Please output exactly the run of lines that starts at the line with "25 March 2011." and ends at the last line of the records below.

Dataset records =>
[Start of Attachment]

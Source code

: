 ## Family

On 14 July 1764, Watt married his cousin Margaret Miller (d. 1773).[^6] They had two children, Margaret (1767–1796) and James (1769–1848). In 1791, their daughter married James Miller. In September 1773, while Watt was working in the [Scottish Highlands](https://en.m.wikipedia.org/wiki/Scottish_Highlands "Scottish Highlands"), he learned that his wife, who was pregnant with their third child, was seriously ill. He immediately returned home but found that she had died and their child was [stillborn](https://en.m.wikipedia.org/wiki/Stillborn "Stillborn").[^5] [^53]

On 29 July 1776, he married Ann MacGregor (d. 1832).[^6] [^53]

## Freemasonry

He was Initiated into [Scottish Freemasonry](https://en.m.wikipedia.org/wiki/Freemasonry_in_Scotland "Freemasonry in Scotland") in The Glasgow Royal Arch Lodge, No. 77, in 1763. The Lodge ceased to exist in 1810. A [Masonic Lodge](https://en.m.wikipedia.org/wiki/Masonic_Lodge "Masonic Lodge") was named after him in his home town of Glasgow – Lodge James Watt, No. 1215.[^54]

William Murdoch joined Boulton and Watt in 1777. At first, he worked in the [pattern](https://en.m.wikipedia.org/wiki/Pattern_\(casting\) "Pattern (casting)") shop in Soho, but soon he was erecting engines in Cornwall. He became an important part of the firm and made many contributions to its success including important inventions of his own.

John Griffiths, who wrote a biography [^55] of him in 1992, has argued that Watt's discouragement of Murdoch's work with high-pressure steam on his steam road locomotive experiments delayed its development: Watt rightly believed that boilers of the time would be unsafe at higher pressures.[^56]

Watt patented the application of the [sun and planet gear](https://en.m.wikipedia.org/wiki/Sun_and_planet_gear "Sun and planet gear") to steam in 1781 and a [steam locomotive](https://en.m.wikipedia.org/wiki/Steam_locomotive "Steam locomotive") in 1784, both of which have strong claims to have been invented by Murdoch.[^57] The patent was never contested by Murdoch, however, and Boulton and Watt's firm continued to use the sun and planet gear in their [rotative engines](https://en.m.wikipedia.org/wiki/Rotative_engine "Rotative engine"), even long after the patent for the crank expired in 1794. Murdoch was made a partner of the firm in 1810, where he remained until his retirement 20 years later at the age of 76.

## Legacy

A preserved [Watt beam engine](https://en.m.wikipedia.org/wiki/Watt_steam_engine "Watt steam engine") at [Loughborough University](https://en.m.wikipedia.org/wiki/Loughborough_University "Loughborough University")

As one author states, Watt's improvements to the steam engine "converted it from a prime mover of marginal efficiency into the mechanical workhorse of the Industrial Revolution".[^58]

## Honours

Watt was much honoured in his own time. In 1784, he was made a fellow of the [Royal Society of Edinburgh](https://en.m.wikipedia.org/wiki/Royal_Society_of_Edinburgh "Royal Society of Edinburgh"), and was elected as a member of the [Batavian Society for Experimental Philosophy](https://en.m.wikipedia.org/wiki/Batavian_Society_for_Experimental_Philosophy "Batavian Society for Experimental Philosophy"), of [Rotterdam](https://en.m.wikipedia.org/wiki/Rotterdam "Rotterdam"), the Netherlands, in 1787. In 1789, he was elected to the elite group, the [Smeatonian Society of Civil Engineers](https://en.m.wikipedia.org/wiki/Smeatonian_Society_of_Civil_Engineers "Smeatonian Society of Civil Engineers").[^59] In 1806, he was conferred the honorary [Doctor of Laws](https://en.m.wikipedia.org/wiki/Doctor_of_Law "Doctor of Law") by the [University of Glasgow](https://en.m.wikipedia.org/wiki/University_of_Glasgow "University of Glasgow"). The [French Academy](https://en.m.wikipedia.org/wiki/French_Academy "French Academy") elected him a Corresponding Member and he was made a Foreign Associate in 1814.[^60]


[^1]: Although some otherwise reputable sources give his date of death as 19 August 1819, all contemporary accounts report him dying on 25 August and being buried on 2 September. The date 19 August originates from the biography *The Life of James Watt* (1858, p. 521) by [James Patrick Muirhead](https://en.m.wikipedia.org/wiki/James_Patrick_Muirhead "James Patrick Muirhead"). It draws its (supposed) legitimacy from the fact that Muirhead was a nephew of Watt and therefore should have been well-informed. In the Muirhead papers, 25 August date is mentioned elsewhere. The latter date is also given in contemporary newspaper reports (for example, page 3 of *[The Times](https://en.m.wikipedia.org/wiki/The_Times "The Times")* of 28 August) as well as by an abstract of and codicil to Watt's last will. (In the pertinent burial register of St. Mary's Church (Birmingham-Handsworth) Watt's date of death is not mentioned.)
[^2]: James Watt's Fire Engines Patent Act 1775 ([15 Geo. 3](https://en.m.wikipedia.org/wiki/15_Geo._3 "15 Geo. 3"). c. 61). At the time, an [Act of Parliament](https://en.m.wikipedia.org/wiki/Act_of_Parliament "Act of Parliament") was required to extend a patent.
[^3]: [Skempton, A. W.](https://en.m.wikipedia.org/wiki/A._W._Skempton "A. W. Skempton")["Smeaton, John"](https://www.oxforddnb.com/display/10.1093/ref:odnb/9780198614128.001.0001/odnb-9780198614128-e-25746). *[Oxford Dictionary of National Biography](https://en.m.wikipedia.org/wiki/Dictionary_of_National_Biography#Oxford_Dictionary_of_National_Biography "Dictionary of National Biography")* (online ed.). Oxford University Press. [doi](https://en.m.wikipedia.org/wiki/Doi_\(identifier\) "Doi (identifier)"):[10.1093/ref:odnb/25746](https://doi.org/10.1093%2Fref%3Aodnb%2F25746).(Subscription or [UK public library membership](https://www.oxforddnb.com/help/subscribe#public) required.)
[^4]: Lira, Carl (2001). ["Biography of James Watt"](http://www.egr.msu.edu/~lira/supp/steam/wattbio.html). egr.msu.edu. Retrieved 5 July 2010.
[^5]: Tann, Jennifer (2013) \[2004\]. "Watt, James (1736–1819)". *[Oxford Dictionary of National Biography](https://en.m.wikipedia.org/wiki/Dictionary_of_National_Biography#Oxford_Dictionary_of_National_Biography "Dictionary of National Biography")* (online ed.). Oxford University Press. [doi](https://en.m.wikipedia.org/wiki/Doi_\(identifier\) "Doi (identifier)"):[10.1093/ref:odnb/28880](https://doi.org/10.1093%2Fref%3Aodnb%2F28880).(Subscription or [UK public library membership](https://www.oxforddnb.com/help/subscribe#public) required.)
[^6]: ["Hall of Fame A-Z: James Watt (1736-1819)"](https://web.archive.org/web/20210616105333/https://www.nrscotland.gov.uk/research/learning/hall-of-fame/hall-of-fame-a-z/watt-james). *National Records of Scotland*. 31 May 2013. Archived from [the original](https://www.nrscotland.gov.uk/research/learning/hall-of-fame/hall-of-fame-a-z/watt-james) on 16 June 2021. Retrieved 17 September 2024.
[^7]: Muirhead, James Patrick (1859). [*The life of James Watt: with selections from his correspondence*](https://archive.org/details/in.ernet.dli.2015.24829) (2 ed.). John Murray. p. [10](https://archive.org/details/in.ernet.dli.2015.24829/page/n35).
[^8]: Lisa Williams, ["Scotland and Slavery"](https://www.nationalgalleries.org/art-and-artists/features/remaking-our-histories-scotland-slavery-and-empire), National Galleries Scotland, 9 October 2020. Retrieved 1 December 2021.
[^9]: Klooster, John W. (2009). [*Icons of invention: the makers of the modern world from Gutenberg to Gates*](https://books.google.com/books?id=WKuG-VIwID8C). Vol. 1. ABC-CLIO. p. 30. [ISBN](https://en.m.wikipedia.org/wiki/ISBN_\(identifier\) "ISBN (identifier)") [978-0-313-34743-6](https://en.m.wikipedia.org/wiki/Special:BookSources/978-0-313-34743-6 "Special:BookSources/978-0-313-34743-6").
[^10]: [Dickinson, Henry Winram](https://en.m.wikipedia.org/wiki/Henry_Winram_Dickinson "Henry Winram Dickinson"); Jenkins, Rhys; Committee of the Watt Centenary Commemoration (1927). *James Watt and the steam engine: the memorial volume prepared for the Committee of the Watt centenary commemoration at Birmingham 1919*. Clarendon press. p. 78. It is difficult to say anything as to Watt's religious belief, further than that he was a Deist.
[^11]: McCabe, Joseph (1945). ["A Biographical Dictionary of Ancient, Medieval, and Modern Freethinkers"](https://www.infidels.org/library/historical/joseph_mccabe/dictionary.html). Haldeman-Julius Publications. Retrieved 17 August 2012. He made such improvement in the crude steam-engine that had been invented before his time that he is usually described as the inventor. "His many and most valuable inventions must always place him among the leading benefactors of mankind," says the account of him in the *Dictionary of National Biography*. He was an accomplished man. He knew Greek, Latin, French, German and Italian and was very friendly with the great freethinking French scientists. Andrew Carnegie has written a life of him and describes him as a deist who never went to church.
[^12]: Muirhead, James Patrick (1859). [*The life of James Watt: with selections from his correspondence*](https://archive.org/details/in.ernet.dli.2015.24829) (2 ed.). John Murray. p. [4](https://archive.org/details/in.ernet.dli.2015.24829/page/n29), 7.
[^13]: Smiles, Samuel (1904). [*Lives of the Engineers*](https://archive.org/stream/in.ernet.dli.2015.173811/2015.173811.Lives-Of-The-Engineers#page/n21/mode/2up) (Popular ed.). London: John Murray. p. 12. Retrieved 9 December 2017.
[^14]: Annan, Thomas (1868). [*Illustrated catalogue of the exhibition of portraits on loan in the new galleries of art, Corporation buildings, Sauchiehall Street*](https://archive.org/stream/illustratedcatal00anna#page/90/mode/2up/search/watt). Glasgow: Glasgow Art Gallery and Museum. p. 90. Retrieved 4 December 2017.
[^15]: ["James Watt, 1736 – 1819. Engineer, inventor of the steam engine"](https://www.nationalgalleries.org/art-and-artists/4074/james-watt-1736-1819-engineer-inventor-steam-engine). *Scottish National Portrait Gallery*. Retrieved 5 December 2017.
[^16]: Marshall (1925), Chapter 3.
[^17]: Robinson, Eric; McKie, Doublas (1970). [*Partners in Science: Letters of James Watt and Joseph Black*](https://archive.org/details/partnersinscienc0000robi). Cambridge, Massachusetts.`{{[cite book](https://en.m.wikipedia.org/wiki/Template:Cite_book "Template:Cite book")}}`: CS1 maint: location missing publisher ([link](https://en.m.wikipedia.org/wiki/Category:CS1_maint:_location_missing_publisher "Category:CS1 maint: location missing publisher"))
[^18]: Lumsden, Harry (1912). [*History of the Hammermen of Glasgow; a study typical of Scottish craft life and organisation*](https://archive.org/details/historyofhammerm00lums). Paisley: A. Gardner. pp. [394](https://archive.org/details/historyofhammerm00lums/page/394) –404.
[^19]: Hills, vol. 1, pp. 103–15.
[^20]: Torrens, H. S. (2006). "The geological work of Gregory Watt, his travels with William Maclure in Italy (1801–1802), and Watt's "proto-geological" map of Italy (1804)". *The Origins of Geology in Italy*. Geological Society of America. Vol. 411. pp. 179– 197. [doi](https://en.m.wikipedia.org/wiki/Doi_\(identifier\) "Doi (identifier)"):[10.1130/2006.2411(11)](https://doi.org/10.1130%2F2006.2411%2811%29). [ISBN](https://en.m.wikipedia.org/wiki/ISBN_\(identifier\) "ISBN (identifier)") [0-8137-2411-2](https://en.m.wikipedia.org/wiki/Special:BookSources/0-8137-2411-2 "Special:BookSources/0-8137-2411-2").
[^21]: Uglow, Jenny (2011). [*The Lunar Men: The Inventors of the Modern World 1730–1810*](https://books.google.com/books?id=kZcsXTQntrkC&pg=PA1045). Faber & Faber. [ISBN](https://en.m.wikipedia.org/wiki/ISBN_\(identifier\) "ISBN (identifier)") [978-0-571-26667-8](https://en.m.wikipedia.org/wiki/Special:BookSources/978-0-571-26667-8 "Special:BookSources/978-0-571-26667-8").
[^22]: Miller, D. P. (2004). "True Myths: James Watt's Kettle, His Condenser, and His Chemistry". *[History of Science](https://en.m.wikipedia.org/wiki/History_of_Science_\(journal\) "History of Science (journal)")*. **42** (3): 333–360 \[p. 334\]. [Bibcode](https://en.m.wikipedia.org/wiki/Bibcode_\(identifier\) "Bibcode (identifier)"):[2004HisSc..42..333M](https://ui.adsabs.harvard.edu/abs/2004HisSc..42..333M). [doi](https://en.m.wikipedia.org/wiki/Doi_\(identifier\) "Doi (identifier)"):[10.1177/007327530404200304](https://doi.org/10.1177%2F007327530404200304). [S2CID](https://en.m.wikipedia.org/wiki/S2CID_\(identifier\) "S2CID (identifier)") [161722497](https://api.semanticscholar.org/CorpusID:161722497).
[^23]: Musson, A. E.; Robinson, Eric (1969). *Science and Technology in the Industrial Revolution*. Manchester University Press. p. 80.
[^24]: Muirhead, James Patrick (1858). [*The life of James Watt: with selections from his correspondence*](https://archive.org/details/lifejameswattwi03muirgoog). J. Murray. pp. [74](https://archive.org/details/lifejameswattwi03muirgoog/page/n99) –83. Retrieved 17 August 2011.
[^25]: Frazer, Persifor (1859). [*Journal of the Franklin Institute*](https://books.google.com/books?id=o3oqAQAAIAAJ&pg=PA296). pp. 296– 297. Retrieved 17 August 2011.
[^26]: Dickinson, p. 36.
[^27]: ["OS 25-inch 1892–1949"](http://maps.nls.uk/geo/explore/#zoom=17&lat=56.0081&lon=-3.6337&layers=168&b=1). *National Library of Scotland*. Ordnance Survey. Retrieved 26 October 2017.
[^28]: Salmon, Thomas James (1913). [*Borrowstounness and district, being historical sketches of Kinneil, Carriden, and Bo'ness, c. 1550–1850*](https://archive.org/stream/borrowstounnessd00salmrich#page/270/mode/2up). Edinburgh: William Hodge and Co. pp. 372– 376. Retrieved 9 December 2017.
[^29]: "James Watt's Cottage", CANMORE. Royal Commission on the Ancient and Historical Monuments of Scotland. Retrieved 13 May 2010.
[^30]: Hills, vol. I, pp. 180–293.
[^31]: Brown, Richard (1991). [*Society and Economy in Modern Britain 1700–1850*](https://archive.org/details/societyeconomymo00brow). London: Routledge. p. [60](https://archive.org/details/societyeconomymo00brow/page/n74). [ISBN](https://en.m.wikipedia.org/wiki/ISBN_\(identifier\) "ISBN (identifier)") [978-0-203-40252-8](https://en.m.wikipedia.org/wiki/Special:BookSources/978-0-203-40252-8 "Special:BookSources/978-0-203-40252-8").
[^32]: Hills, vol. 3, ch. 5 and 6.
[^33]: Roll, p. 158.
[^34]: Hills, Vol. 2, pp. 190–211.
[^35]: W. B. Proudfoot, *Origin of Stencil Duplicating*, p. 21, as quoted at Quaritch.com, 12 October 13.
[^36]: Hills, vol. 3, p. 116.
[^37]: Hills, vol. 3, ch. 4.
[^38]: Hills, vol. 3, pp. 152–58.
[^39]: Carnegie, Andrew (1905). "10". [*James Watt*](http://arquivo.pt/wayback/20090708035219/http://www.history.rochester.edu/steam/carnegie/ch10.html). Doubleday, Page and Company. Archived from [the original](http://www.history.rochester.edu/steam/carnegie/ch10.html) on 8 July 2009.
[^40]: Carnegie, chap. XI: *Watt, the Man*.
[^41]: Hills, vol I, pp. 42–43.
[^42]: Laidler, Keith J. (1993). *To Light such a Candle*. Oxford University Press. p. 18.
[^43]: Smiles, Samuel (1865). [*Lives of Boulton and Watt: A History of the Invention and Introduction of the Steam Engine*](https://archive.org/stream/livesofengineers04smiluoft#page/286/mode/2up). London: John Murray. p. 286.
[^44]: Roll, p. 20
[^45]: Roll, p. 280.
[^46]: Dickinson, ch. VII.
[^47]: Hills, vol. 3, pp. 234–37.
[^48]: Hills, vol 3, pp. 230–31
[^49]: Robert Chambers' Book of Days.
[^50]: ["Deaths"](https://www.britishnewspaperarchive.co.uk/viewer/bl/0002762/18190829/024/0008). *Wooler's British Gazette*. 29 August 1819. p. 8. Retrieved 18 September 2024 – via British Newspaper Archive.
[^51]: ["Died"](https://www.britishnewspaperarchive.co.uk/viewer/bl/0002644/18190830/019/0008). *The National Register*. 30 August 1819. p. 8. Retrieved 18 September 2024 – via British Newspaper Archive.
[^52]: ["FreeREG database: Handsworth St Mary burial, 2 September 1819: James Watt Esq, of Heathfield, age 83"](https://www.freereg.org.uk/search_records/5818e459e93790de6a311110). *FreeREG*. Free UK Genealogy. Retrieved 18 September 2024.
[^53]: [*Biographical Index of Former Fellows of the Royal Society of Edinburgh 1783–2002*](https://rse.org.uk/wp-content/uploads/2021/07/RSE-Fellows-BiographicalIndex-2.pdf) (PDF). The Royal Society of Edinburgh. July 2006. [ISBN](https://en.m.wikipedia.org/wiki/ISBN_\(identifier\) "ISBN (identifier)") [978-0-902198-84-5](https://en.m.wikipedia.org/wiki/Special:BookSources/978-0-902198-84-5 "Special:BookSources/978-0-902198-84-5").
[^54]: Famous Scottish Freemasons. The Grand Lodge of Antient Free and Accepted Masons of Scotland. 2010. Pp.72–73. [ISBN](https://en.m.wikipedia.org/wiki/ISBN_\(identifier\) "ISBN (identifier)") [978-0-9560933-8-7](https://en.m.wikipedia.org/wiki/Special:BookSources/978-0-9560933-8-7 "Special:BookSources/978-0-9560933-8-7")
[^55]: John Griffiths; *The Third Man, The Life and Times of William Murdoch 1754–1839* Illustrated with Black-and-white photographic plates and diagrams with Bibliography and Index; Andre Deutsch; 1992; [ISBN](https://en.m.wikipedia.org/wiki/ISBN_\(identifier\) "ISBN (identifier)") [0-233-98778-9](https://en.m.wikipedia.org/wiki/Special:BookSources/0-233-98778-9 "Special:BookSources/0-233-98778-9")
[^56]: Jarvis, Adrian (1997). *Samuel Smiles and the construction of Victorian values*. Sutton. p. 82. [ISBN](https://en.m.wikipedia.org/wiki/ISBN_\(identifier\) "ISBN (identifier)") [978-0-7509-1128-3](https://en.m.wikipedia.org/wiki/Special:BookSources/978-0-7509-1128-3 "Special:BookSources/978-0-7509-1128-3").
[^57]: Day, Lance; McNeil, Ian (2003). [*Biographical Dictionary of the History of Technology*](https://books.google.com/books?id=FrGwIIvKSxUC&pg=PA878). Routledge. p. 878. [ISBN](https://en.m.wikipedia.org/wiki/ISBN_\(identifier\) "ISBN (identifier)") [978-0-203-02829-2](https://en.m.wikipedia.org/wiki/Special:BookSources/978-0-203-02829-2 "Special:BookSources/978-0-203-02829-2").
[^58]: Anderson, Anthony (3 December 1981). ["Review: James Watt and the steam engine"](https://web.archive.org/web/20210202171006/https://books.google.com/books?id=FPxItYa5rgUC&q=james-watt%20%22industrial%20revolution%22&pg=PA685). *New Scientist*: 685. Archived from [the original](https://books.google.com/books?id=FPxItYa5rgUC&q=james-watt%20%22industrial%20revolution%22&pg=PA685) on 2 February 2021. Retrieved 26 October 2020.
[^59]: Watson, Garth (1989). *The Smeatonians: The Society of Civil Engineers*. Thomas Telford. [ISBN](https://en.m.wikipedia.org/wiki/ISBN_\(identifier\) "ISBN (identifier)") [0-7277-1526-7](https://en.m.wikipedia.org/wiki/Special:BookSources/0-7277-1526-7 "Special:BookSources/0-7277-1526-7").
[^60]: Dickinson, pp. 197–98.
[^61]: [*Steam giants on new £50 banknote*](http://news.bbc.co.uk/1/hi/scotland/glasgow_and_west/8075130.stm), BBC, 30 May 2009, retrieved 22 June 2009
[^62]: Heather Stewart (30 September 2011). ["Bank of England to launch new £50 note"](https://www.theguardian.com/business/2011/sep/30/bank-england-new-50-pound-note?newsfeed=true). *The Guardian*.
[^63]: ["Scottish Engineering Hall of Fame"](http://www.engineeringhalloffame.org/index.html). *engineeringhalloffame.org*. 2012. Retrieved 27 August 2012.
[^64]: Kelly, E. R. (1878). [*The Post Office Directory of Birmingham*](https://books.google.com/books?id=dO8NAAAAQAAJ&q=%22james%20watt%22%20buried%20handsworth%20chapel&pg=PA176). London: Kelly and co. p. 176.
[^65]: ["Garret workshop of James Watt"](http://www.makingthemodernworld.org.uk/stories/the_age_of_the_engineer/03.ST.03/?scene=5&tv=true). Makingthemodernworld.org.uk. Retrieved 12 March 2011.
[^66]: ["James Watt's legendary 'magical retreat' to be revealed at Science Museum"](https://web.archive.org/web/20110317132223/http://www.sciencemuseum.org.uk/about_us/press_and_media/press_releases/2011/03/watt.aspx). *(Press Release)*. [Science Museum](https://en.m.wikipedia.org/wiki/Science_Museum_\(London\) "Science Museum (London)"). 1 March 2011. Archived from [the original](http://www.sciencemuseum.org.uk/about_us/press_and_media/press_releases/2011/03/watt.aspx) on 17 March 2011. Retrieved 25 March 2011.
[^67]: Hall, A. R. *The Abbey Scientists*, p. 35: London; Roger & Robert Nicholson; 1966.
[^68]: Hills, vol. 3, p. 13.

[End of Attachment]

SOLUTION TO THIS TASK =>
[^66]: ["James Watt's legendary 'magical retreat' to be revealed at Science Museum"](https://web.archive.org/web/20110317132223/http://www.sciencemuseum.org.uk/about_us/press_and_media/press_releases/2011/03/watt.aspx). *(Press Release)*. [Science Museum](https://en.m.wikipedia.org/wiki/Science_Museum_\(London\) "Science Museum (London)"). 1 March 2011. Archived from [the original](http://www.sciencemuseum.org.uk/about_us/press_and_media/press_releases/2011/03/watt.aspx) on 17 March 2011. Retrieved 25 March 2011.
[^67]: Hall, A. R. *The Abbey Scientists*, p. 35: London; Roger & Robert Nicholson; 1966.
[^68]: Hills, vol. 3, p. 13.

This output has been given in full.